Prompt:
Which lines in the records below contain the word "자바스크립트의"? Copy each one out.

[Collected data]
··········
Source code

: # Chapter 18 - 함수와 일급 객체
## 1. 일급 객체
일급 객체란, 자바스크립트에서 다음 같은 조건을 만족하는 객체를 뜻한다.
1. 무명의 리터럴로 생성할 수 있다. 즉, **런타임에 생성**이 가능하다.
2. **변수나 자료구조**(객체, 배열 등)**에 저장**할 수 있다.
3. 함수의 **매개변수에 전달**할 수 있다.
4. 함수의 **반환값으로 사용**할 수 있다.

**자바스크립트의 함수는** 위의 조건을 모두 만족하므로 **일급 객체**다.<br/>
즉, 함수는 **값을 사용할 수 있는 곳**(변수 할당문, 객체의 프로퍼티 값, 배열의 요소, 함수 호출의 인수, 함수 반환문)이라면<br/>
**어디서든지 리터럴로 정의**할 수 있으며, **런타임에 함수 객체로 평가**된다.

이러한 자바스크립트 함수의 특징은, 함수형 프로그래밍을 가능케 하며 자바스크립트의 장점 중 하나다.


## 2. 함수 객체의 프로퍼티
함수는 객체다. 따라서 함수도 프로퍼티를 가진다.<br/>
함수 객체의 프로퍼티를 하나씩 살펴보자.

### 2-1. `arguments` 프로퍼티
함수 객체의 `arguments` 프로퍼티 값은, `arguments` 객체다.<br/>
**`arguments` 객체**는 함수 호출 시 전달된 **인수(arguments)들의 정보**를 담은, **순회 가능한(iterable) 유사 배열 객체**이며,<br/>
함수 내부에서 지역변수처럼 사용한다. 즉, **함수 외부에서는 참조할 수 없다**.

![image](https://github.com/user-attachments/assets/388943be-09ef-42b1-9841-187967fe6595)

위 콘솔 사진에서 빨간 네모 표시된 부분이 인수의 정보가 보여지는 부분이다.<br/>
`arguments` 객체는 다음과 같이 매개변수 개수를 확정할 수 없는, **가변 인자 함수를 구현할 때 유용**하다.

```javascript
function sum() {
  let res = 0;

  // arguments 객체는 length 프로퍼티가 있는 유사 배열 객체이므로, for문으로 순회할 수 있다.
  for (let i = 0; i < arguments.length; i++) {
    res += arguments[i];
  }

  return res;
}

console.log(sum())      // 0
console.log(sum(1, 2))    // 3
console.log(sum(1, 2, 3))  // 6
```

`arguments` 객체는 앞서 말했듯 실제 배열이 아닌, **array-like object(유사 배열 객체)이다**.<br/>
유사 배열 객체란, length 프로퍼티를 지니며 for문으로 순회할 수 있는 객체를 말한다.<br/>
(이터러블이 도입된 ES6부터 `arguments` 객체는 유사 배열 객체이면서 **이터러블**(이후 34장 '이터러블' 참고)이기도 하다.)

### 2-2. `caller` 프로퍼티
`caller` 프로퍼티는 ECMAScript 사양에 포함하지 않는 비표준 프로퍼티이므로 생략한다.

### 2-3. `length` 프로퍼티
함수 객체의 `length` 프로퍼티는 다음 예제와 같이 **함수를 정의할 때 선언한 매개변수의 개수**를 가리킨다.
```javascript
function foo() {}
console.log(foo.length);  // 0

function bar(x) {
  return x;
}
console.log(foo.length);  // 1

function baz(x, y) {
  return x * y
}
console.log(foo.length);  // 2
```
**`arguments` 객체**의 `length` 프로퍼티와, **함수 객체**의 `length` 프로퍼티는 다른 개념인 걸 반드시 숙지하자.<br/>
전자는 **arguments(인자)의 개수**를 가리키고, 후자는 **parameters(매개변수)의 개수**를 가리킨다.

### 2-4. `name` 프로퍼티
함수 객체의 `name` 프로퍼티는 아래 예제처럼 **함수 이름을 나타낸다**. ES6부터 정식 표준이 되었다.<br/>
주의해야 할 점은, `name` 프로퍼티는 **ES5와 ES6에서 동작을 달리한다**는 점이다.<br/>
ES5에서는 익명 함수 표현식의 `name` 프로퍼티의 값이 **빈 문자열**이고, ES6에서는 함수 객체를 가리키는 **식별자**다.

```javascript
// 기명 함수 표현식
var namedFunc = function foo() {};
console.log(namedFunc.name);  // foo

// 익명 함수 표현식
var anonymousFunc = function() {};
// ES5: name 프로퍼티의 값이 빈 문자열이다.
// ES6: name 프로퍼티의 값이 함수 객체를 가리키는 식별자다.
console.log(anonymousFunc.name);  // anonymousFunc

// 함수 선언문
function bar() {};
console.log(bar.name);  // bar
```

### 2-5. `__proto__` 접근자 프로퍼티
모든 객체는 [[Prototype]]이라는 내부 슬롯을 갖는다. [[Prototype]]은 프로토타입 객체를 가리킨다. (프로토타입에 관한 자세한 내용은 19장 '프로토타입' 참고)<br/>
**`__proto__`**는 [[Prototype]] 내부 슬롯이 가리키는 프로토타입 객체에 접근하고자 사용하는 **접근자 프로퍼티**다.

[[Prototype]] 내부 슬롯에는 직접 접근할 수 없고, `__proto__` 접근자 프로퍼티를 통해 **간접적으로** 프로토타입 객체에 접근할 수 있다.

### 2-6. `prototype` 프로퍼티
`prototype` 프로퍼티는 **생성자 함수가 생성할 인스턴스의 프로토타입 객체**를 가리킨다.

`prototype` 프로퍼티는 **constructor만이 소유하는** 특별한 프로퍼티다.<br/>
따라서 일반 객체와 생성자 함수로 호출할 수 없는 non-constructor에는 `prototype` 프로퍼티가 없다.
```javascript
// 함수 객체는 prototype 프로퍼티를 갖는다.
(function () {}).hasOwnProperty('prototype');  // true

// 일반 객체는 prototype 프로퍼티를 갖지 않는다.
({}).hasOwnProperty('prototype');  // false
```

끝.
··········
Response:
**자바스크립트의 함수는** 위의 조건을 모두 만족하므로 **일급 객체**다.<br/>
이러한 자바스크립트 함수의 특징은, 함수형 프로그래밍을 가능케 하며 자바스크립트의 장점 중 하나다.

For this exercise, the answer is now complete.